TL;DR: Instead of picking a fixed instance size, Aurora Serverless sets a capacity range in ACUs (Aurora Capacity Units ≈ 2 GB memory + compute) and auto-scales within it. v2 scales smoothly in 0.5-ACU steps in seconds without pausing connections and has full feature parity (read replicas, Multi-AZ, global databases). When activity hits zero it can pause to zero compute (you pay only storage), waking in ~25 seconds. Idle, bursty, and multi-tenant databases save up to 80–90%; steady 24/7 high-CPU workloads stay cheaper on provisioned.

The numbers

  • v2 pricing: ~$0.12 per ACU-hour (us-east-1). A day at 4 ACUs × 10h + 1 ACU × 6h + paused × 8h = 46 ACU-hours ≈ $5.52, versus $10–15 for an always-on instance.
  • Paused = storage only, zero compute — the whole economic edge for intermittent workloads.
  • v1 vs v2: v1 scales in 30–50s with a brief connection pause (single-AZ, no read replicas); v2 scales seamlessly in seconds with full features — start new projects on v2.
  • Field examples: a db.r5.large staging instance ($210/mo) used only weekday business hours dropped to **$86/mo** on v2 with auto-pause ($124 saved, ×5 dev DBs ≈ $600+/mo); a morning-spike reporting db.r5.xlarge ($420/mo) halved to ~$205/mo.

Do this

  1. Start new clusters on v2 unless you have a specific v1 reason.
  2. Set the minimum low (0.5 ACUs in v2) and the maximum high enough for peak — low min captures idle savings, high max prevents throttling under load.
  3. Enable auto-pause for dev/test and infrequently-used apps — nights and weekends at zero compute is where the 80–90% cuts come from.
  4. Run one Serverless per tenant for multi-tenant SaaS — each database scales (or pauses) independently, so heavy customers get 10–16 ACUs while dormant ones sit at 0.5 or pause.
  5. Cap max ACUs and wire CloudWatch/budget alarms on ACU usage — the guardrail against runaway scaling; test with realistic workloads first.

Gotchas

  • Auto-pause wake is ~25 seconds — fine for dev/test; for user-facing apps set a minimum ACU above zero so it never pauses.
  • v1's 30–50s scaling pause resets connections — apps need retry logic; another reason to prefer v2.
  • Max connections scale with ACUs — a connection-heavy app can hit limits at a low min-ACU; size the minimum with that in mind (or front it with RDS Proxy).
  • Constant high ACUs cost more than a fixed instance — do the math before migrating steady workloads.

Skip this if

  • The database runs 24/7 at constant high CPU — provisioned Aurora (especially with reserved capacity) is cheaper; the elasticity is a premium you won't use.
  • You need absolute maximum performance every second with zero scaling behavior to reason about — a fixed instance is simpler. For the I/O-charge angle on a provisioned cluster, see Aurora I/O-Optimized; for more database levers, RDS Instance Stop/Start and DynamoDB On-Demand.

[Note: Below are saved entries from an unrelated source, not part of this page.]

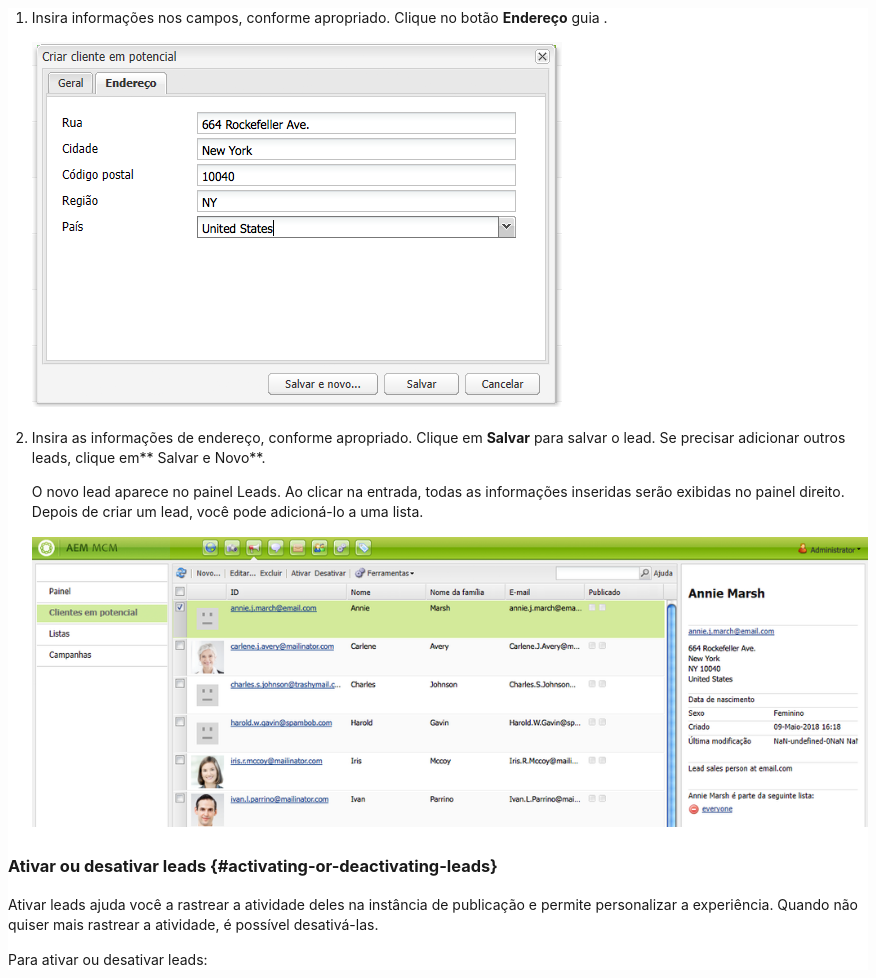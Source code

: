 1. Insira informações nos campos, conforme apropriado. Clique no botão **Endereço** guia .

   ![screen_shot_2012-02-21at115045am](assets/screen_shot_2012-02-21at115045am.png)

1. Insira as informações de endereço, conforme apropriado. Clique em **Salvar** para salvar o lead. Se precisar adicionar outros leads, clique em** Salvar e Novo**.

   O novo lead aparece no painel Leads. Ao clicar na entrada, todas as informações inseridas serão exibidas no painel direito. Depois de criar um lead, você pode adicioná-lo a uma lista.

   ![screen_shot_2012-02-21at120307pm](assets/screen_shot_2012-02-21at120307pm.png)

### Ativar ou desativar leads {#activating-or-deactivating-leads}

Ativar leads ajuda você a rastrear a atividade deles na instância de publicação e permite personalizar a experiência. Quando não quiser mais rastrear a atividade, é possível desativá-las.

Para ativar ou desativar leads:
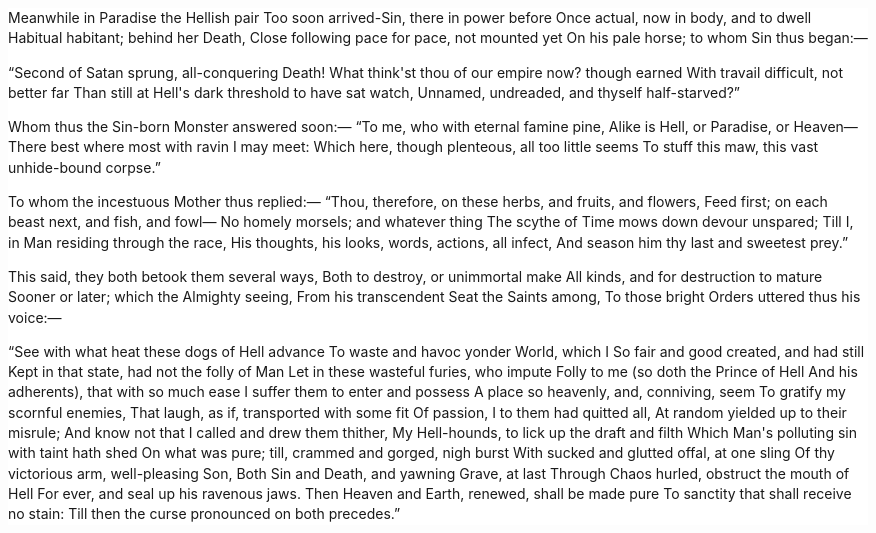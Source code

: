 Meanwhile in Paradise the Hellish pair
Too soon arrived-Sin, there in power before
Once actual, now in body, and to dwell
Habitual habitant; behind her Death,
Close following pace for pace, not mounted yet
On his pale horse; to whom Sin thus began:—

“Second of Satan sprung, all-conquering Death!
What think'st thou of our empire now? though earned
With travail difficult, not better far
Than still at Hell's dark threshold to have sat watch,
Unnamed, undreaded, and thyself half-starved?”

Whom thus the Sin-born Monster answered soon:—
“To me, who with eternal famine pine,
Alike is Hell, or Paradise, or Heaven—
There best where most with ravin I may meet:
Which here, though plenteous, all too little seems
To stuff this maw, this vast unhide-bound corpse.”

To whom the incestuous Mother thus replied:—
“Thou, therefore, on these herbs, and fruits, and flowers,
Feed first; on each beast next, and fish, and fowl—
No homely morsels; and whatever thing
The scythe of Time mows down devour unspared;
Till I, in Man residing through the race,
His thoughts, his looks, words, actions, all infect,
And season him thy last and sweetest prey.”

This said, they both betook them several ways,
Both to destroy, or unimmortal make
All kinds, and for destruction to mature
Sooner or later; which the Almighty seeing,
From his transcendent Seat the Saints among,
To those bright Orders uttered thus his voice:—

“See with what heat these dogs of Hell advance
To waste and havoc yonder World, which I
So fair and good created, and had still
Kept in that state, had not the folly of Man
Let in these wasteful furies, who impute
Folly to me (so doth the Prince of Hell
And his adherents), that with so much ease
I suffer them to enter and possess
A place so heavenly, and, conniving, seem
To gratify my scornful enemies,
That laugh, as if, transported with some fit
Of passion, I to them had quitted all,
At random yielded up to their misrule;
And know not that I called and drew them thither,
My Hell-hounds, to lick up the draft and filth
Which Man's polluting sin with taint hath shed
On what was pure; till, crammed and gorged, nigh burst
With sucked and glutted offal, at one sling
Of thy victorious arm, well-pleasing Son,
Both Sin and Death, and yawning Grave, at last
Through Chaos hurled, obstruct the mouth of Hell
For ever, and seal up his ravenous jaws.
Then Heaven and Earth, renewed, shall be made pure
To sanctity that shall receive no stain:
Till then the curse pronounced on both precedes.”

Run this audit with your AI assistant

Paste this into Claude, ChatGPT, or any agent that can run the AWS CLI with read-only credentials. It audits your account for exactly the waste this sheet describes — and changes nothing.

You are auditing an AWS account's Aurora clusters to decide between
provisioned instances and Aurora Serverless v2. Use the AWS CLI with
READ-ONLY credentials. Do not create, modify, or delete anything —
report findings and recommended (unapplied) fixes only.

1. Inventory: aws rds describe-db-clusters / describe-db-instances —
   capture engine, provisioned instance classes vs serverless, and any
   ServerlessV2ScalingConfiguration (min/max ACU).
2. Utilization shape: pull CloudWatch AWS/RDS CPUUtilization,
   DatabaseConnections, and (serverless) ACUUtilization hourly over 30
   days. Classify: idle-heavy/dev (auto-pause wins), bursty/unpredictable
   (serverless wins), steady-24/7-high-CPU (provisioned wins).
3. Cost compare: provisioned instance $/hr × 730 vs projected ACU-hours ×
   ~$0.12 (v2). For dev/test, model auto-pause on nights/weekends.
4. Connection-ceiling note: max connections scale with ACUs — flag
   connection-heavy apps that could throttle at low min-ACU.

Report a table: cluster | workload shape | provisioned $/mo | est.
serverless $/mo | recommended min/max ACU | verdict | notes (auto-pause
wake latency, v1 vs v2). Change nothing.
Works with any assistant that can run shell commands.